O ministro da Educação, Camilo Santana (PT), tem ficado literalmente nos céus nos últimos meses. Em uma análise detalhada dos dados da Força Aérea Brasileira (FAB), o ex-governador do Ceará aparece como o terceiro que mais viajou entre todos os integrantes da Esplanada dos Ministérios, ao lado de Waldez Góes (da Integração e Desenvolvimento Regional). Ao todo, foram mais de 1.500 voos realizados por ministros no governo do presidente Luiz Inácio Lula da Silva (PT), entre maio de 2023 e abril de 2024.
Antes de se aprofundar na quantidade de viagens realizadas pela FAB para servir os ministros, porém, é importante destacar algumas particularidades sobre a obtenção dos dados. Nos canais de transparência da Força Aérea, estão registrados apenas os voos realizados no período de 12 meses, que compreendem de maio de 2023 a abril de 2024. Portanto, os registros dos quatro primeiros meses do Governo Lula não estão disponíveis.
O POVO+ chegou a solicitar, via Lei de Acesso à Informação (LAI), os dados referentes ao início da gestão petista, mas a FAB recusou reiteradamente os pedidos. Mais detalhes sobre a metodologia para obtenção dos dados, que serão detalhados na sequência, podem ser conferidos no último tópico desta reportagem.

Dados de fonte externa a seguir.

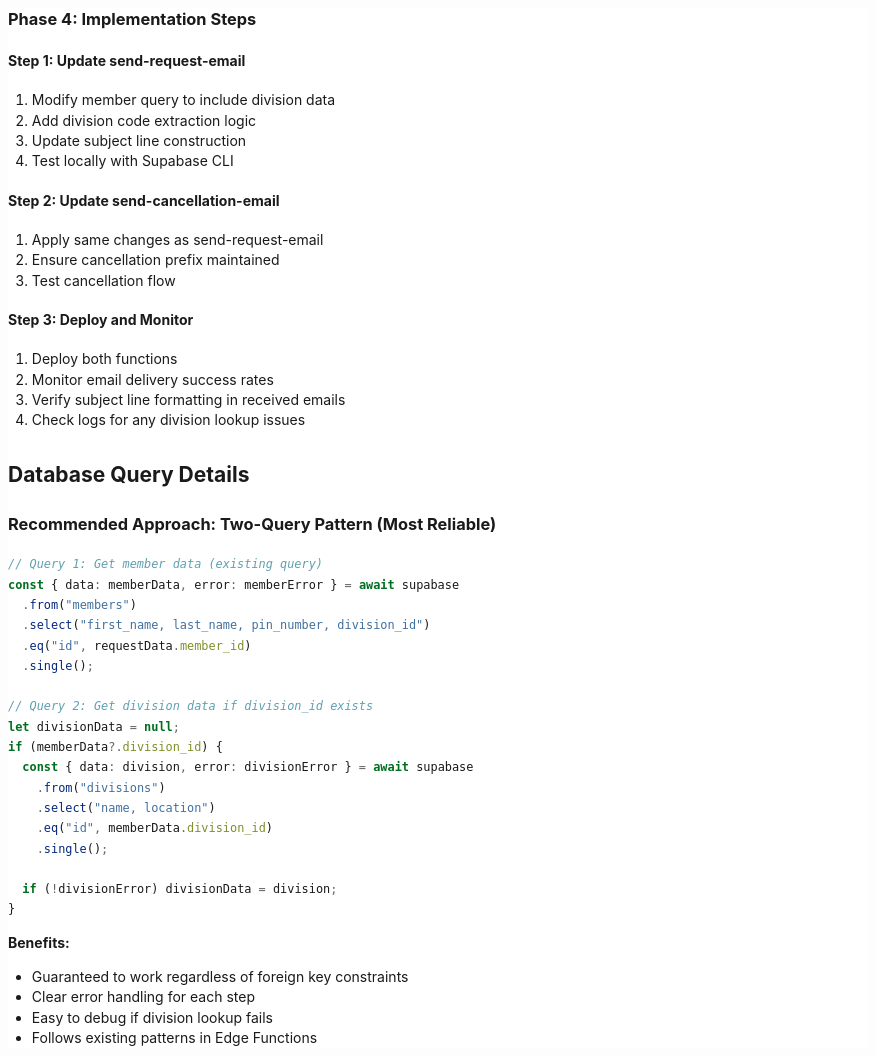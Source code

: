 ### Phase 4: Implementation Steps

#### Step 1: Update send-request-email

1. Modify member query to include division data
2. Add division code extraction logic
3. Update subject line construction
4. Test locally with Supabase CLI

#### Step 2: Update send-cancellation-email

1. Apply same changes as send-request-email
2. Ensure cancellation prefix maintained
3. Test cancellation flow

#### Step 3: Deploy and Monitor

1. Deploy both functions
2. Monitor email delivery success rates
3. Verify subject line formatting in received emails
4. Check logs for any division lookup issues

## Database Query Details

### Recommended Approach: Two-Query Pattern (Most Reliable)

```typescript
// Query 1: Get member data (existing query)
const { data: memberData, error: memberError } = await supabase
  .from("members")
  .select("first_name, last_name, pin_number, division_id")
  .eq("id", requestData.member_id)
  .single();

// Query 2: Get division data if division_id exists
let divisionData = null;
if (memberData?.division_id) {
  const { data: division, error: divisionError } = await supabase
    .from("divisions")
    .select("name, location")
    .eq("id", memberData.division_id)
    .single();

  if (!divisionError) divisionData = division;
}
```

**Benefits:**

- Guaranteed to work regardless of foreign key constraints
- Clear error handling for each step
- Easy to debug if division lookup fails
- Follows existing patterns in Edge Functions
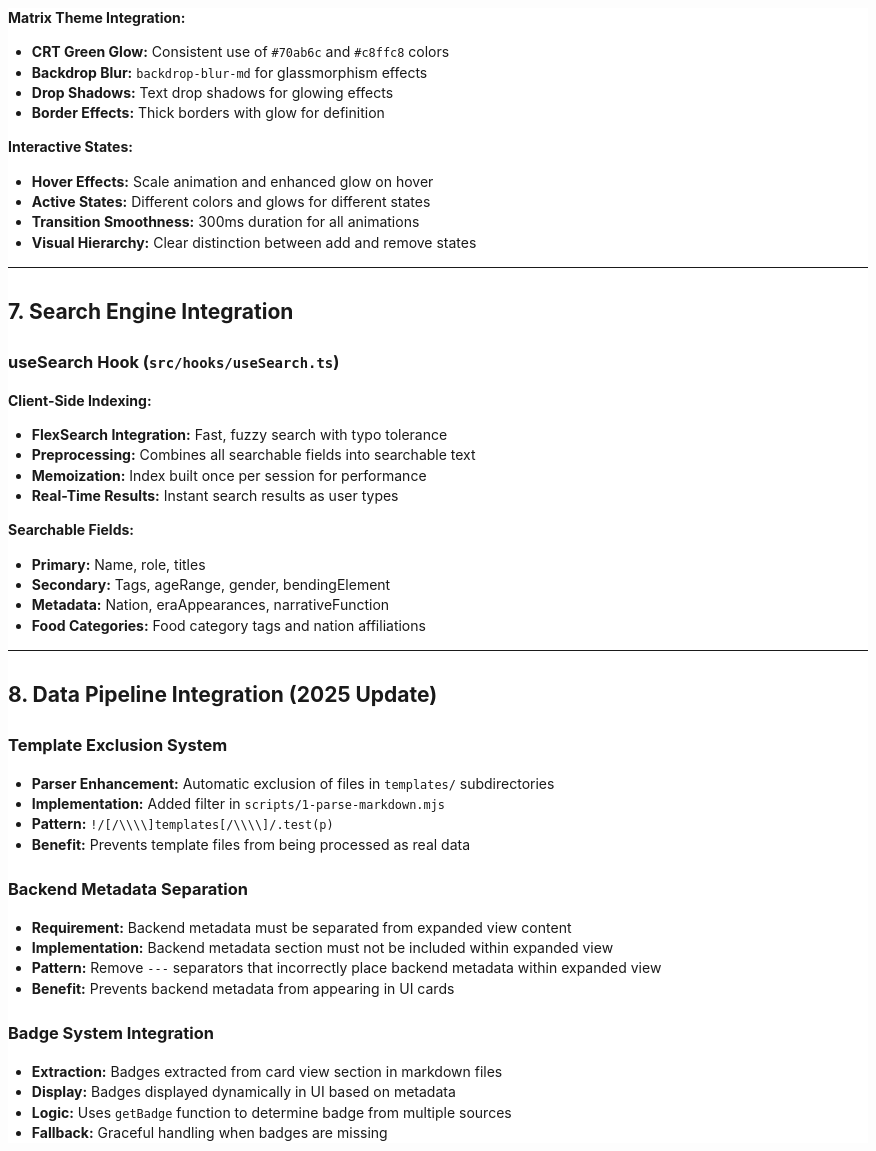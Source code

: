 **Matrix Theme Integration:**
- **CRT Green Glow:** Consistent use of `#70ab6c` and `#c8ffc8` colors
- **Backdrop Blur:** `backdrop-blur-md` for glassmorphism effects
- **Drop Shadows:** Text drop shadows for glowing effects
- **Border Effects:** Thick borders with glow for definition

**Interactive States:**
- **Hover Effects:** Scale animation and enhanced glow on hover
- **Active States:** Different colors and glows for different states
- **Transition Smoothness:** 300ms duration for all animations
- **Visual Hierarchy:** Clear distinction between add and remove states

---

## 7. Search Engine Integration

### useSearch Hook (`src/hooks/useSearch.ts`)

**Client-Side Indexing:**
- **FlexSearch Integration:** Fast, fuzzy search with typo tolerance
- **Preprocessing:** Combines all searchable fields into searchable text
- **Memoization:** Index built once per session for performance
- **Real-Time Results:** Instant search results as user types

**Searchable Fields:**
- **Primary:** Name, role, titles
- **Secondary:** Tags, ageRange, gender, bendingElement
- **Metadata:** Nation, eraAppearances, narrativeFunction
- **Food Categories:** Food category tags and nation affiliations

---

## 8. Data Pipeline Integration (2025 Update)

### Template Exclusion System
- **Parser Enhancement:** Automatic exclusion of files in `templates/` subdirectories
- **Implementation:** Added filter in `scripts/1-parse-markdown.mjs`
- **Pattern:** `!/[/\\\\]templates[/\\\\]/.test(p)`
- **Benefit:** Prevents template files from being processed as real data

### Backend Metadata Separation
- **Requirement:** Backend metadata must be separated from expanded view content
- **Implementation:** Backend metadata section must not be included within expanded view
- **Pattern:** Remove `---` separators that incorrectly place backend metadata within expanded view
- **Benefit:** Prevents backend metadata from appearing in UI cards

### Badge System Integration
- **Extraction:** Badges extracted from card view section in markdown files
- **Display:** Badges displayed dynamically in UI based on metadata
- **Logic:** Uses `getBadge` function to determine badge from multiple sources
- **Fallback:** Graceful handling when badges are missing
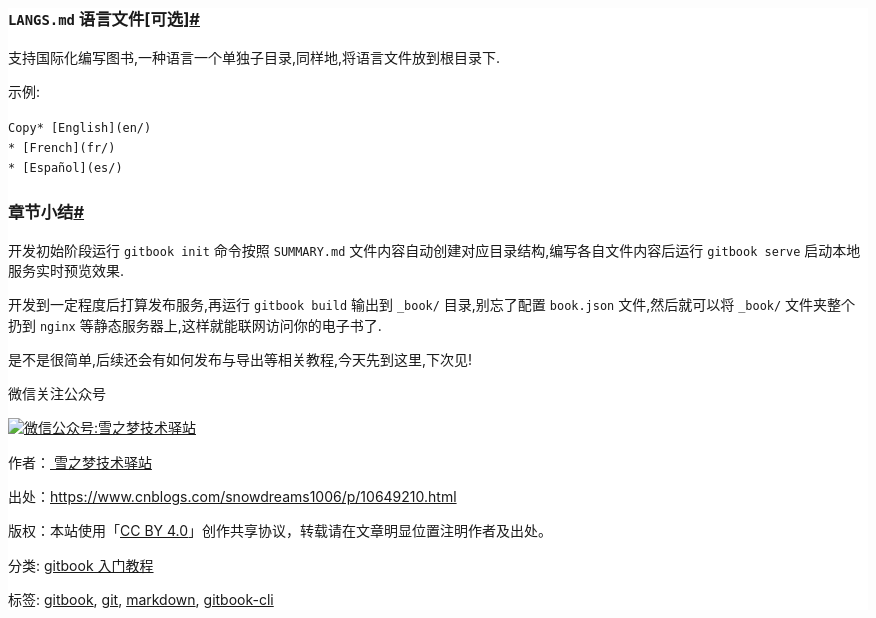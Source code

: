 ### `LANGS.md` 语言文件[可选][#](https://www.cnblogs.com/snowdreams1006/p/10649210.html#3104570289)

支持国际化编写图书,一种语言一个单独子目录,同样地,将语言文件放到根目录下.

示例:

```
Copy* [English](en/)
* [French](fr/)
* [Español](es/)
```

### 章节小结[#](https://www.cnblogs.com/snowdreams1006/p/10649210.html#1258500207)

开发初始阶段运行 `gitbook init` 命令按照 `SUMMARY.md` 文件内容自动创建对应目录结构,编写各自文件内容后运行 `gitbook serve` 启动本地服务实时预览效果.

开发到一定程度后打算发布服务,再运行 `gitbook build` 输出到 `_book/` 目录,别忘了配置 `book.json` 文件,然后就可以将 `_book/` 文件夹整个扔到 `nginx` 等静态服务器上,这样就能联网访问你的电子书了.

是不是很简单,后续还会有如何发布与导出等相关教程,今天先到这里,下次见!

微信关注公众号

[![微信公众号:雪之梦技术驿站](https://img2018.cnblogs.com/blog/1624839/201910/1624839-20191016111650853-1952770079.jpg)](https://img2018.cnblogs.com/blog/1624839/201910/1624839-20191016111650853-1952770079.jpg)

作者：[ 雪之梦技术驿站](https://www.cnblogs.com/snowdreams1006/)

出处：https://www.cnblogs.com/snowdreams1006/p/10649210.html

版权：本站使用「[CC BY 4.0](https://creativecommons.org/licenses/by/4.0)」创作共享协议，转载请在文章明显位置注明作者及出处。

分类: [gitbook 入门教程](https://www.cnblogs.com/snowdreams1006/category/1432768.html)

标签: [gitbook](https://www.cnblogs.com/snowdreams1006/tag/gitbook/), [git](https://www.cnblogs.com/snowdreams1006/tag/git/), [markdown](https://www.cnblogs.com/snowdreams1006/tag/markdown/), [gitbook-cli](https://www.cnblogs.com/snowdreams1006/tag/gitbook-cli/)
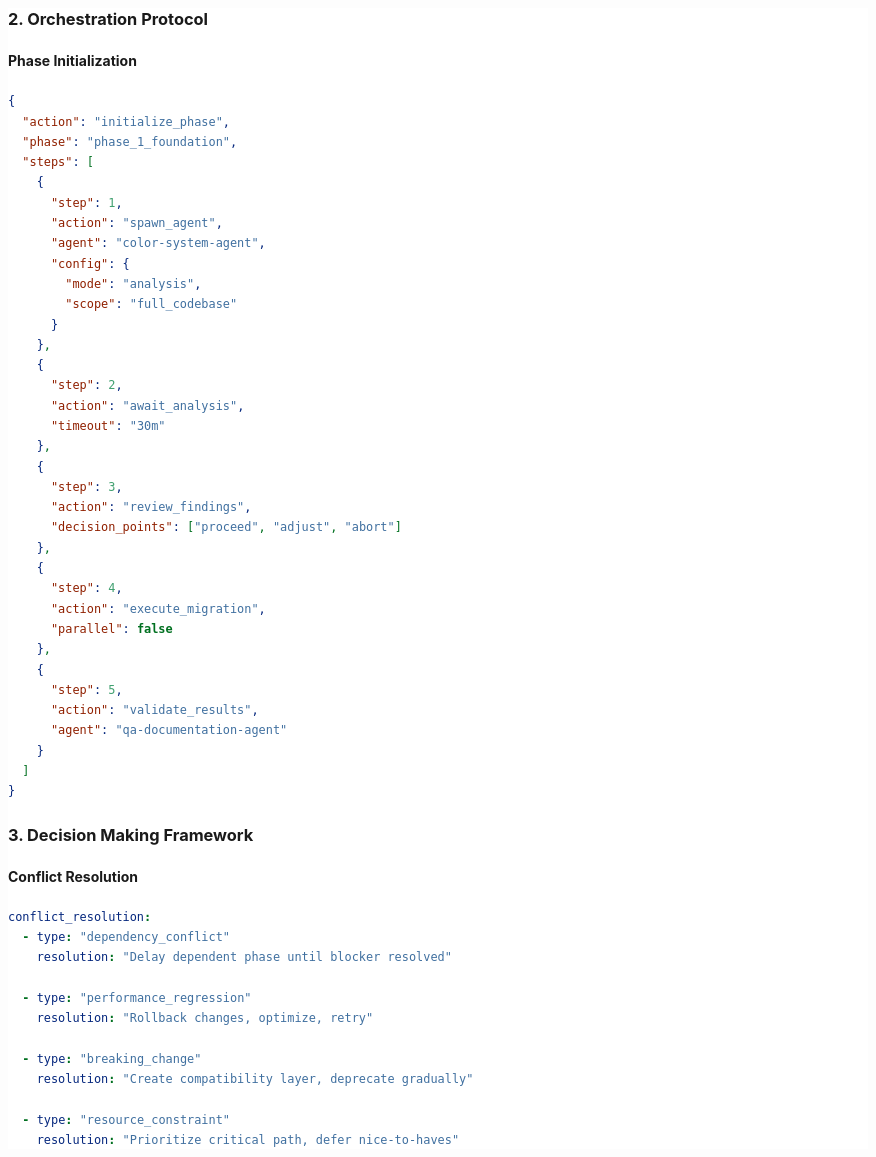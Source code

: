 ### 2. Orchestration Protocol

#### Phase Initialization
```json
{
  "action": "initialize_phase",
  "phase": "phase_1_foundation",
  "steps": [
    {
      "step": 1,
      "action": "spawn_agent",
      "agent": "color-system-agent",
      "config": {
        "mode": "analysis",
        "scope": "full_codebase"
      }
    },
    {
      "step": 2,
      "action": "await_analysis",
      "timeout": "30m"
    },
    {
      "step": 3,
      "action": "review_findings",
      "decision_points": ["proceed", "adjust", "abort"]
    },
    {
      "step": 4,
      "action": "execute_migration",
      "parallel": false
    },
    {
      "step": 5,
      "action": "validate_results",
      "agent": "qa-documentation-agent"
    }
  ]
}
```

### 3. Decision Making Framework

#### Conflict Resolution
```yaml
conflict_resolution:
  - type: "dependency_conflict"
    resolution: "Delay dependent phase until blocker resolved"
    
  - type: "performance_regression"
    resolution: "Rollback changes, optimize, retry"
    
  - type: "breaking_change"
    resolution: "Create compatibility layer, deprecate gradually"
    
  - type: "resource_constraint"
    resolution: "Prioritize critical path, defer nice-to-haves"
```
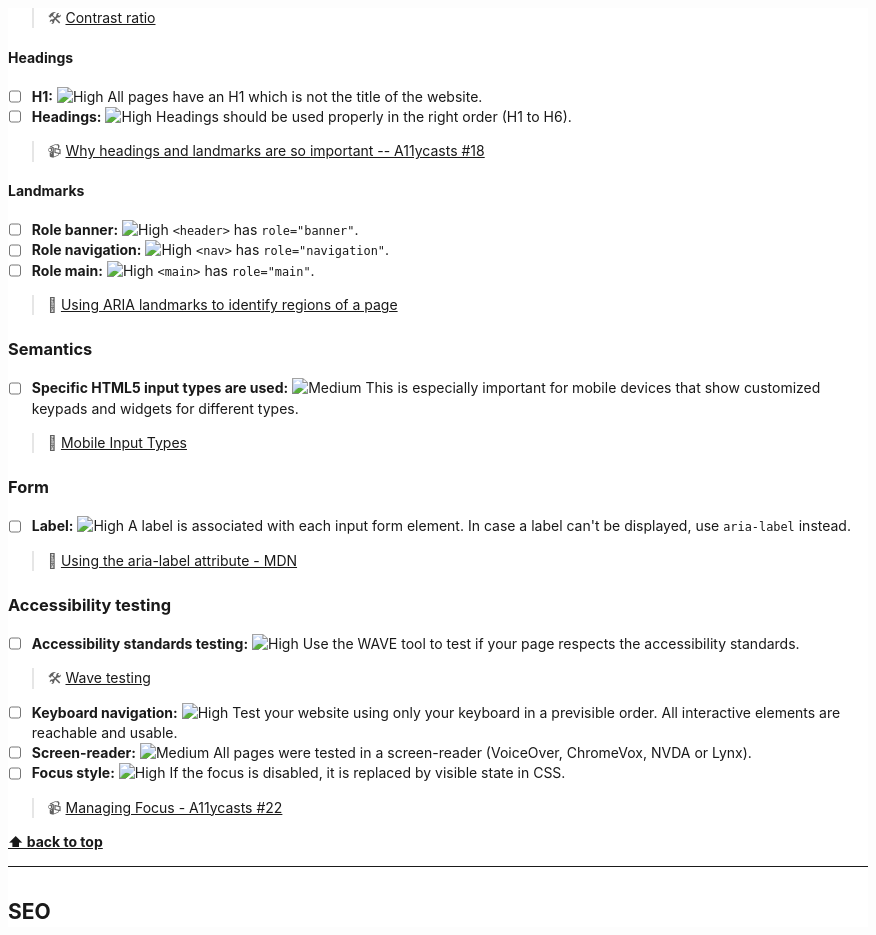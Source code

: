 > 🛠 [Contrast ratio](https://leaverou.github.io/contrast-ratio/)

#### Headings

* [ ] **H1:** ![High][high_img] All pages have an H1 which is not the title of the website.
* [ ] **Headings:** ![High][high_img] Headings should be used properly in the right order (H1 to H6).

> 📹 [Why headings and landmarks are so important -- A11ycasts #18](https://www.youtube.com/watch?v=vAAzdi1xuUY&index=9&list=PLNYkxOF6rcICWx0C9LVWWVqvHlYJyqw7g)

#### Landmarks

- [ ] **Role banner:** ![High][high_img] `<header>` has `role="banner"`.
- [ ] **Role navigation:** ![High][high_img] `<nav>` has `role="navigation"`.
- [ ] **Role main:** ![High][high_img] `<main>` has `role="main"`.

> 📖 [Using ARIA landmarks to identify regions of a page](https://www.w3.org/WAI/GL/wiki/Using_ARIA_landmarks_to_identify_regions_of_a_page)

### Semantics

- [ ] **Specific HTML5 input types are used:** ![Medium][medium_img] This is especially important for mobile devices that show customized keypads and widgets for different types.

> 📖 [Mobile Input Types](http://mobileinputtypes.com/)

### Form

* [ ] **Label:** ![High][high_img] A label is associated with each input form element. In case a label can't be displayed, use `aria-label` instead.

> 📖 [Using the aria-label attribute - MDN](https://developer.mozilla.org/en-US/docs/Web/Accessibility/ARIA/ARIA_Techniques/Using_the_aria-label_attribute)

### Accessibility testing

* [ ] **Accessibility standards testing:** ![High][high_img] Use the WAVE tool to test if your page respects the accessibility standards.

> 🛠 [Wave testing](http://wave.webaim.org/)

* [ ] **Keyboard navigation:** ![High][high_img] Test your website using only your keyboard in a previsible order. All interactive elements are reachable and usable.
* [ ] **Screen-reader:** ![Medium][medium_img] All pages were tested in a screen-reader (VoiceOver, ChromeVox, NVDA or Lynx).
* [ ] **Focus style:** ![High][high_img] If the focus is disabled, it is replaced by visible state in CSS.

> 📹 [Managing Focus - A11ycasts #22](https://www.youtube.com/watch?v=srLRSQg6Jgg&index=5&list=PLNYkxOF6rcICWx0C9LVWWVqvHlYJyqw7g)

**[⬆ back to top](#table-of-contents)**

---

## SEO


[low_img]: http://res.cloudinary.com/djnyaloac/image/upload/v1508238836/level-checklist-low.png
[medium_img]: http://res.cloudinary.com/djnyaloac/image/upload/v1508238836/level-checklist-medium.png
[high_img]: http://res.cloudinary.com/djnyaloac/image/upload/v1508238836/level-checklist-high.png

O ministro da Fazenda, Fernando Haddad (PT), é quem lidera o ranking dos ministros que realizaram voos em aeronaves da Força Aérea Brasileira (FAB). O petista foi o único que chegou a ultrapassar a marca de cem viagens no período entre maio de 2023 e abril de 2024, contabilizando 106 voos. Na sequência vem os titulares dos ministérios da Justiça e Segurança Pública, da Integração do Desenvolvimento Regional e da Educação.
Antes conduzida por Flávio Dino (PCdoB) e agora por Ricardo Lewandowski, a Justiça e Segurança Pública registrou 91 voos, estabelecendo-se assim no segundo lugar na lista dos ministros que mais viajaram no Governo Federal. Já Waldez Góes (PDT, do Desenvolvimento Regional) e Camilo Santana (PT, da Educação) dividem o top 3 desse ranking, somando 85 viagens em aeronaves da FAB, cada um.
Na média, é como se essas autoridades tivessem realizado de sete a nove viagens por mês em voos oficiais. Ou, é como se eles tivessem embarcado em uma aeronave a cada três ou quatro dias.
Uma particularidade sobre Camilo Santana é que ele está entre os dos ministros mais bem avaliados do Governo Lula, conforme aponta pesquisa Genial/Quaest. Deste modo, seus assessores começaram a traçar novas estratégias para fazer com que o cearense deixe de ser “um ministro discreto”, revela o jornalista e colunista do O POVO+, João Paulo Biage. Para mais detalhes sobre essa análise, clique aqui.
Além dos quatro ministros mencionados acima, outros 11 ministérios chamaram a atenção pelo número superior a 50 viagens nos últimos 12 meses. Pastas do Turismo à Defesa, das Relações Exteriores à Saúde aparecem nesse recorte, que contabiliza 674 embarques e desembarques oficiais.
Dos 38 ministros do presidente Lula, 23 deles realizaram menos de 50 viagens em aeronaves da Força Aérea Brasileira ao longo da atual gestão. Ainda assim, a soma de todas as suas viagens no período compreendido pelo levantamento atingiu 469 voos.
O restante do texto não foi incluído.